Located in Enlisted Men's Barrio (EM's Barrio), Barangay 1 also in Legazpi, the campus houses the College of Engineering (BUCENG), College of Industrial Technology (BUCIT), and Institute of Design and Architecture (BUIDeA).

=== Daraga campus ===
Located in Sagpon, Daraga, Albay, and is less than a kilometer from the main campus, the campus consists of the College of Social Sciences and Philosophy (BUCSSP) and College of Business, Economics and Management (BUCBEM). This campus was formerly called College of Arts and Science (BUCAS).

=== Tabaco campus ===
BU Tabaco Campus (BUTC), is located at Brgy. Tayhi, Tabaco, Albay.

=== Guinobatan campus ===
BU Guinobatan Campus (BUGbtn) formerly BUCAF is located along the Pan-Philippine Highway in the town of Guinobatan, Albay, formerly known as Guinobatan Farm School in 1912; Guinobatan Rural High School in 1927; Roxas Memorial Agricultural School in 1950; Bicol University College of Agriculture (BUCA) in 1969 through RA 5521; with the offering of Bachelor of Science in Forestry starting in 1991, is known as Bicol University College of Agriculture and Forestry (BUCAF). In 2022, the LGU Guinobatan passed an ordinance in renaming the campus to BU Guinobatan. BUCAF is a member of Philippine Agroforestry Education and Research Network (PAFERN).

=== Polangui campus ===
BU Polangui Campus (BUPC) is located in Centro Occidental, Polangui, Albay, this was formerly known as the School for Philippine Craftsmen and offered vocational courses. It was integrated into Bicol University, through R.A. 7722, R.A. 8292 & R.A. 8769, on December 14, 2000, and renamed as Bicol University Polangui Campus.

=== Gubat campus ===
Gubat Campus (BUGubat) is located in Gubat, Sorsogon, the only campus outside of Albay,

=== Ligao campus ===
BU College of Veterinary Medicine (BUCVM) is currently under construction at Bay, Ligao. It came into existence through Republic Act No. 11973, or the law to establish the Bicol University College of Veterinary Medicine in Ligao.

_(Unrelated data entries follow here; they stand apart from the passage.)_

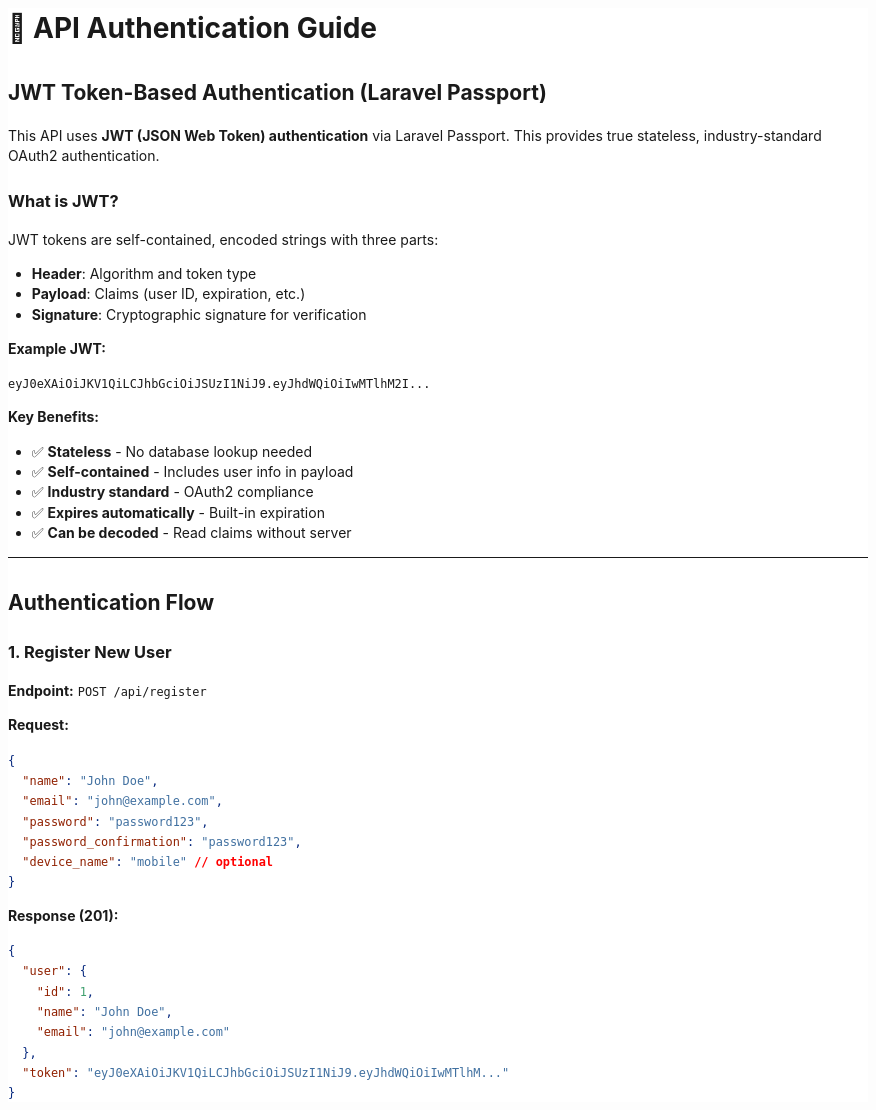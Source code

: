 # 🔐 API Authentication Guide

## JWT Token-Based Authentication (Laravel Passport)

This API uses **JWT (JSON Web Token) authentication** via Laravel Passport. This provides true stateless, industry-standard OAuth2 authentication.

### What is JWT?

JWT tokens are self-contained, encoded strings with three parts:
- **Header**: Algorithm and token type
- **Payload**: Claims (user ID, expiration, etc.)
- **Signature**: Cryptographic signature for verification

**Example JWT:**
```
eyJ0eXAiOiJKV1QiLCJhbGciOiJSUzI1NiJ9.eyJhdWQiOiIwMTlhM2I...
```

**Key Benefits:**
- ✅ **Stateless** - No database lookup needed
- ✅ **Self-contained** - Includes user info in payload
- ✅ **Industry standard** - OAuth2 compliance
- ✅ **Expires automatically** - Built-in expiration
- ✅ **Can be decoded** - Read claims without server

---

## Authentication Flow

### 1. Register New User

**Endpoint:** `POST /api/register`

**Request:**
```json
{
  "name": "John Doe",
  "email": "john@example.com",
  "password": "password123",
  "password_confirmation": "password123",
  "device_name": "mobile" // optional
}
```

**Response (201):**
```json
{
  "user": {
    "id": 1,
    "name": "John Doe",
    "email": "john@example.com"
  },
  "token": "eyJ0eXAiOiJKV1QiLCJhbGciOiJSUzI1NiJ9.eyJhdWQiOiIwMTlhM..."
}
```
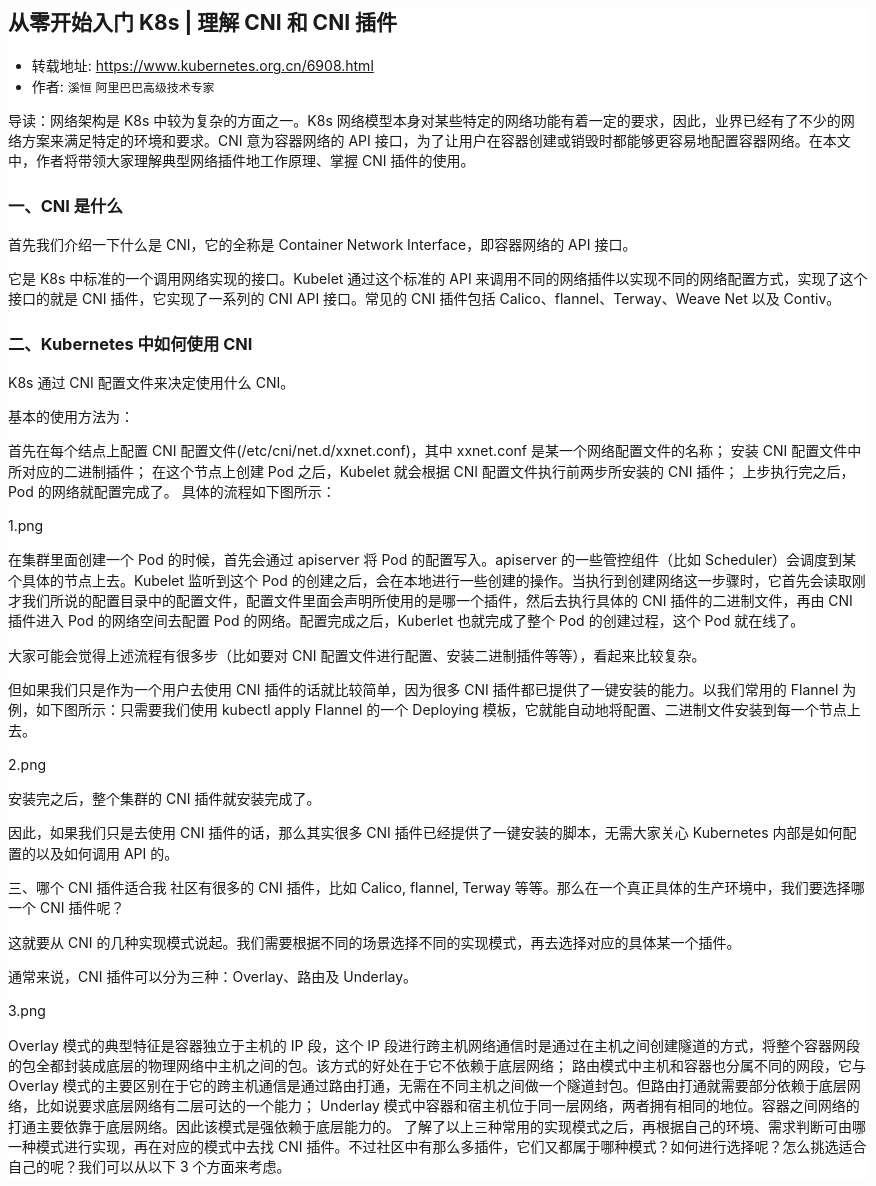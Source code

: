 ## 从零开始入门 K8s | 理解 CNI 和 CNI 插件
* 转载地址: https://www.kubernetes.org.cn/6908.html
* 作者: `溪恒` `阿里巴巴高级技术专家`

导读：网络架构是 K8s 中较为复杂的方面之一。K8s 网络模型本身对某些特定的网络功能有着一定的要求，因此，业界已经有了不少的网络方案来满足特定的环境和要求。CNI 意为容器网络的 API 接口，为了让用户在容器创建或销毁时都能够更容易地配置容器网络。在本文中，作者将带领大家理解典型网络插件地工作原理、掌握 CNI 插件的使用。

### 一、CNI 是什么
首先我们介绍一下什么是 CNI，它的全称是 Container Network Interface，即容器网络的 API 接口。

它是 K8s 中标准的一个调用网络实现的接口。Kubelet 通过这个标准的 API 来调用不同的网络插件以实现不同的网络配置方式，实现了这个接口的就是 CNI 插件，它实现了一系列的 CNI API 接口。常见的 CNI 插件包括 Calico、flannel、Terway、Weave Net 以及 Contiv。

### 二、Kubernetes 中如何使用 CNI
K8s 通过 CNI 配置文件来决定使用什么 CNI。

基本的使用方法为：

首先在每个结点上配置 CNI 配置文件(/etc/cni/net.d/xxnet.conf)，其中 xxnet.conf 是某一个网络配置文件的名称；
安装 CNI 配置文件中所对应的二进制插件；
在这个节点上创建 Pod 之后，Kubelet 就会根据 CNI 配置文件执行前两步所安装的 CNI 插件；
上步执行完之后，Pod 的网络就配置完成了。
具体的流程如下图所示：

1.png

在集群里面创建一个 Pod 的时候，首先会通过 apiserver 将 Pod 的配置写入。apiserver 的一些管控组件（比如 Scheduler）会调度到某个具体的节点上去。Kubelet 监听到这个 Pod 的创建之后，会在本地进行一些创建的操作。当执行到创建网络这一步骤时，它首先会读取刚才我们所说的配置目录中的配置文件，配置文件里面会声明所使用的是哪一个插件，然后去执行具体的 CNI 插件的二进制文件，再由 CNI 插件进入 Pod 的网络空间去配置 Pod 的网络。配置完成之后，Kuberlet 也就完成了整个 Pod 的创建过程，这个 Pod 就在线了。

大家可能会觉得上述流程有很多步（比如要对 CNI 配置文件进行配置、安装二进制插件等等），看起来比较复杂。

但如果我们只是作为一个用户去使用 CNI 插件的话就比较简单，因为很多 CNI 插件都已提供了一键安装的能力。以我们常用的 Flannel 为例，如下图所示：只需要我们使用 kubectl apply Flannel 的一个 Deploying 模板，它就能自动地将配置、二进制文件安装到每一个节点上去。

2.png

安装完之后，整个集群的 CNI 插件就安装完成了。

因此，如果我们只是去使用 CNI 插件的话，那么其实很多 CNI 插件已经提供了一键安装的脚本，无需大家关心 Kubernetes 内部是如何配置的以及如何调用 API 的。

三、哪个 CNI 插件适合我
社区有很多的 CNI 插件，比如 Calico, flannel, Terway 等等。那么在一个真正具体的生产环境中，我们要选择哪一个 CNI 插件呢？

这就要从 CNI 的几种实现模式说起。我们需要根据不同的场景选择不同的实现模式，再去选择对应的具体某一个插件。

通常来说，CNI 插件可以分为三种：Overlay、路由及 Underlay。

3.png

Overlay 模式的典型特征是容器独立于主机的 IP 段，这个 IP 段进行跨主机网络通信时是通过在主机之间创建隧道的方式，将整个容器网段的包全都封装成底层的物理网络中主机之间的包。该方式的好处在于它不依赖于底层网络；
路由模式中主机和容器也分属不同的网段，它与 Overlay 模式的主要区别在于它的跨主机通信是通过路由打通，无需在不同主机之间做一个隧道封包。但路由打通就需要部分依赖于底层网络，比如说要求底层网络有二层可达的一个能力；
Underlay 模式中容器和宿主机位于同一层网络，两者拥有相同的地位。容器之间网络的打通主要依靠于底层网络。因此该模式是强依赖于底层能力的。
了解了以上三种常用的实现模式之后，再根据自己的环境、需求判断可由哪一种模式进行实现，再在对应的模式中去找 CNI 插件。不过社区中有那么多插件，它们又都属于哪种模式？如何进行选择呢？怎么挑选适合自己的呢？我们可以从以下 3 个方面来考虑。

== Facilities and services ==
=== Library System ===
The University Library System is for the use of students and other researchers. It has a collection of books in different fields of knowledge and all the published undergraduate and graduate research.

=== Athletics ===
It organizes and facilitates the conduct of intercollegiate sports and the university's participation in sports events. It runs wellness and fitness programs. Some of its facilities for athletics include a soccer field, olympic-sized swimming pool, a rubberized track oval, and a grandstand.

=== Radio station ===
The university has its own radio station, BUFM 106.3.

== Notable alumni ==

- Jojo Bragais (BUCN; Bachelor of Science in Nursing) Businessperson; owner of Jojo Bragais shoes.
- Venus Raj (BUCAL; ComArts, Major in Journalism) was Miss Philippines Earth 2008 (Miss Philippines Eco Tourism 2008), Binibining Pilipinas 2010 (Binibining Pilipinas Universe 2010), Miss Universe 2010 (4th Runner-Up)
- Jun Jun Zorilla (BUCAS; Bachelor of Arts in Political Science) Former Municipal Mayor of Bato, Camarines Sur from June 30, 2022 to June 30, 2025.